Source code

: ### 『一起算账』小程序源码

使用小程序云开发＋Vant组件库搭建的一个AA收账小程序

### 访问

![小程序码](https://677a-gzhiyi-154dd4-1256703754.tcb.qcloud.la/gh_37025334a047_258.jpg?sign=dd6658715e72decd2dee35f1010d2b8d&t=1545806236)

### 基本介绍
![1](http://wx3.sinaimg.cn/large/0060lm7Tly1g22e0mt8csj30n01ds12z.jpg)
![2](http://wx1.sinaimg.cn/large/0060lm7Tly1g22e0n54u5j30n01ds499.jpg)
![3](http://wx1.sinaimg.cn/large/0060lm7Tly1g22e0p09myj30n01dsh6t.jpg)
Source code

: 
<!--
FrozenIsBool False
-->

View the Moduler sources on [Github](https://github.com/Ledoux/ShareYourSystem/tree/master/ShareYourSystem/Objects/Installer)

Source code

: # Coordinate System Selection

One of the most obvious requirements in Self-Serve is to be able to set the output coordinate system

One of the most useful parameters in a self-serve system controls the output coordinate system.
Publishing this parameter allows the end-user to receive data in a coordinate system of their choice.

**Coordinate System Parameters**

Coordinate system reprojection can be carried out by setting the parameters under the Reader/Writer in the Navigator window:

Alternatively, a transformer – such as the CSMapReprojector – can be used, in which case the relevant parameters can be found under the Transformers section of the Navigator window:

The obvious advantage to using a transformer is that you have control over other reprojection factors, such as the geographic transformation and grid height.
------------------------------------
- **Exercise details**: Each entry should be retyped exactly as given.

- **The completed task**:
Source code

: ### 『一起算账』小程序源码

使用小程序云开发＋Vant组件库搭建的一个AA收账小程序

### 访问

![小程序码](https://677a-gzhiyi-154dd4-1256703754.tcb.qcloud.la/gh_37025334a047_258.jpg?sign=dd6658715e72decd2dee35f1010d2b8d&t=1545806236)

### 基本介绍
![1](http://wx3.sinaimg.cn/large/0060lm7Tly1g22e0mt8csj30n01ds12z.jpg)
![2](http://wx1.sinaimg.cn/large/0060lm7Tly1g22e0n54u5j30n01ds499.jpg)
![3](http://wx1.sinaimg.cn/large/0060lm7Tly1g22e0p09myj30n01dsh6t.jpg)
Source code

: 
<!--
FrozenIsBool False
-->

View the Moduler sources on [Github](https://github.com/Ledoux/ShareYourSystem/tree/master/ShareYourSystem/Objects/Installer)

Source code

: # Coordinate System Selection

One of the most obvious requirements in Self-Serve is to be able to set the output coordinate system

One of the most useful parameters in a self-serve system controls the output coordinate system.
Publishing this parameter allows the end-user to receive data in a coordinate system of their choice.

**Coordinate System Parameters**

Coordinate system reprojection can be carried out by setting the parameters under the Reader/Writer in the Navigator window:

Alternatively, a transformer – such as the CSMapReprojector – can be used, in which case the relevant parameters can be found under the Transformers section of the Navigator window:

The obvious advantage to using a transformer is that you have control over other reprojection factors, such as the geographic transformation and grid height.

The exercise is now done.